--- Dataset Enclosed Below ---

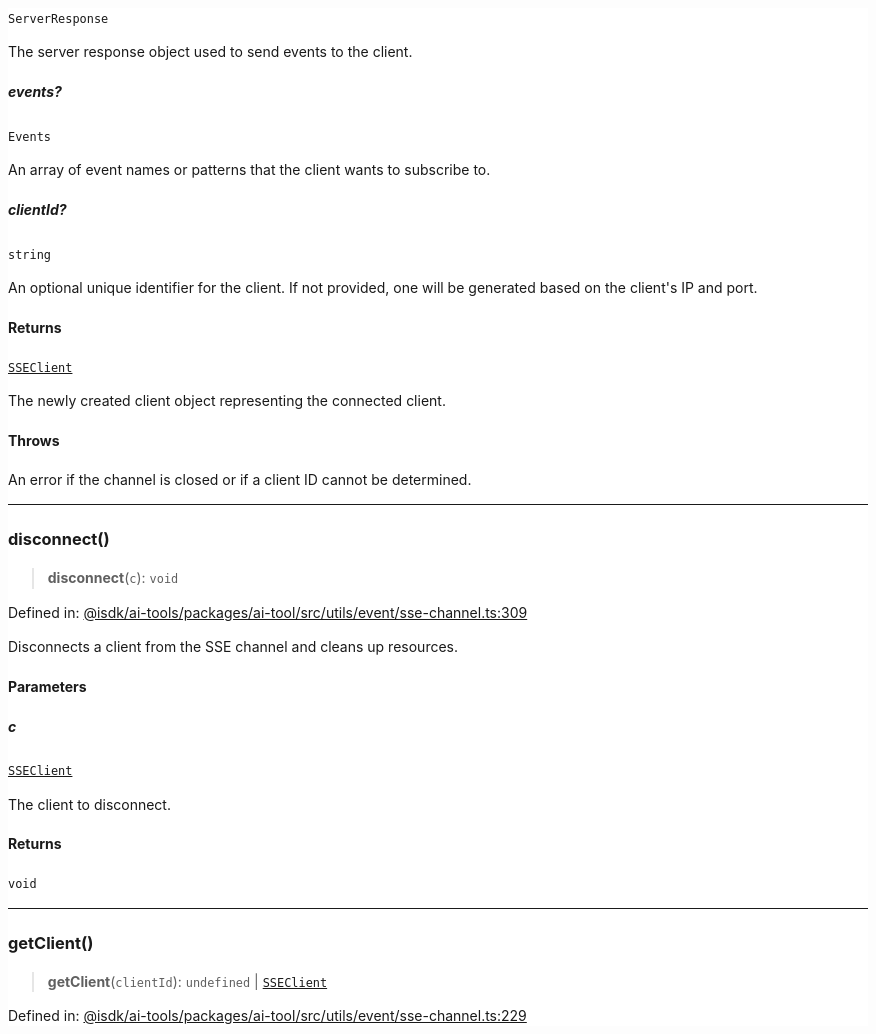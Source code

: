 `ServerResponse`

The server response object used to send events to the client.

##### events?

`Events`

An array of event names or patterns that the client wants to subscribe to.

##### clientId?

`string`

An optional unique identifier for the client. If not provided, one will be generated based on the client's IP and port.

#### Returns

[`SSEClient`](../type-aliases/SSEClient.md)

The newly created client object representing the connected client.

#### Throws

An error if the channel is closed or if a client ID cannot be determined.

***

### disconnect()

> **disconnect**(`c`): `void`

Defined in: [@isdk/ai-tools/packages/ai-tool/src/utils/event/sse-channel.ts:309](https://github.com/isdk/ai-tool.js/blob/e883e341c67e937e7d3a3e95e8bc56844896f5a3/src/utils/event/sse-channel.ts#L309)

Disconnects a client from the SSE channel and cleans up resources.

#### Parameters

##### c

[`SSEClient`](../type-aliases/SSEClient.md)

The client to disconnect.

#### Returns

`void`

***

### getClient()

> **getClient**(`clientId`): `undefined` \| [`SSEClient`](../type-aliases/SSEClient.md)

Defined in: [@isdk/ai-tools/packages/ai-tool/src/utils/event/sse-channel.ts:229](https://github.com/isdk/ai-tool.js/blob/e883e341c67e937e7d3a3e95e8bc56844896f5a3/src/utils/event/sse-channel.ts#L229)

--- End of Enclosed Dataset ---

Task brief:
Filter the records down to the lines containing the word "isdk", and copy those.

Response area:
Defined in: [@isdk/ai-tools/packages/ai-tool/src/utils/event/sse-channel.ts:309](https://github.com/isdk/ai-tool.js/blob/e883e341c67e937e7d3a3e95e8bc56844896f5a3/src/utils/event/sse-channel.ts#L309)
Defined in: [@isdk/ai-tools/packages/ai-tool/src/utils/event/sse-channel.ts:229](https://github.com/isdk/ai-tool.js/blob/e883e341c67e937e7d3a3e95e8bc56844896f5a3/src/utils/event/sse-channel.ts#L229)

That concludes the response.